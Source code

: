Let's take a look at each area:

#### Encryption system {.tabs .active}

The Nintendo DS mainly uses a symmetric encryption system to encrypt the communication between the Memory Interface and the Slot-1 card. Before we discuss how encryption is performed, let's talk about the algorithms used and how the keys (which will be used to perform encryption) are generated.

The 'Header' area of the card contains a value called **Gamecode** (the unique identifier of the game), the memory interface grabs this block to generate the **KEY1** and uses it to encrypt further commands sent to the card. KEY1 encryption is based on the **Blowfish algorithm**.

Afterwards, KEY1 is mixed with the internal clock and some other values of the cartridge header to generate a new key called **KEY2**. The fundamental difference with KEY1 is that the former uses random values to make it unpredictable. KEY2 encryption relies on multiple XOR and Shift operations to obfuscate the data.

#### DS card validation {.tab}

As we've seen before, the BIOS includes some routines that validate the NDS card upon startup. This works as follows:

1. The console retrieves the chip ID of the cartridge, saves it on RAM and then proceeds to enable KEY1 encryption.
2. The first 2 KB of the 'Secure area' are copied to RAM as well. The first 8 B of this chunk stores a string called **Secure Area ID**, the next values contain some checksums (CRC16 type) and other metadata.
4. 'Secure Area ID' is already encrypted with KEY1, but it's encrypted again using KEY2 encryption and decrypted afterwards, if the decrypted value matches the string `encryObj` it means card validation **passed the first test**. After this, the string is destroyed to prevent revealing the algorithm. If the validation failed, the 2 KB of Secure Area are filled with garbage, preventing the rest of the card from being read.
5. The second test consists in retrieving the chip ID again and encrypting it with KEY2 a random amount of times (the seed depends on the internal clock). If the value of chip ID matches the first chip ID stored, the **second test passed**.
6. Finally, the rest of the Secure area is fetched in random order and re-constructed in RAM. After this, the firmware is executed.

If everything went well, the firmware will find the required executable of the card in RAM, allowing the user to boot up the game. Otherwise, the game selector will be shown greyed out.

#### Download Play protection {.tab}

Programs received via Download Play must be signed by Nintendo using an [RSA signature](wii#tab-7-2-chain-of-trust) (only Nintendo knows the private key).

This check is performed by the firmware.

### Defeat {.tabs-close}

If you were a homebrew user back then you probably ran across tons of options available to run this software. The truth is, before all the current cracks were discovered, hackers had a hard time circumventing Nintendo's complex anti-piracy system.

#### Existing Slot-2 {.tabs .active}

Exercise requirements: The answer must consist of every line from the data that contains the word "Nintendo".

Written answer:
The Nintendo DS mainly uses a symmetric encryption system to encrypt the communication between the Memory Interface and the Slot-1 card. Before we discuss how encryption is performed, let's talk about the algorithms used and how the keys (which will be used to perform encryption) are generated.
Programs received via Download Play must be signed by Nintendo using an [RSA signature](wii#tab-7-2-chain-of-trust) (only Nintendo knows the private key).
If you were a homebrew user back then you probably ran across tons of options available to run this software. The truth is, before all the current cracks were discovered, hackers had a hard time circumventing Nintendo's complex anti-piracy system.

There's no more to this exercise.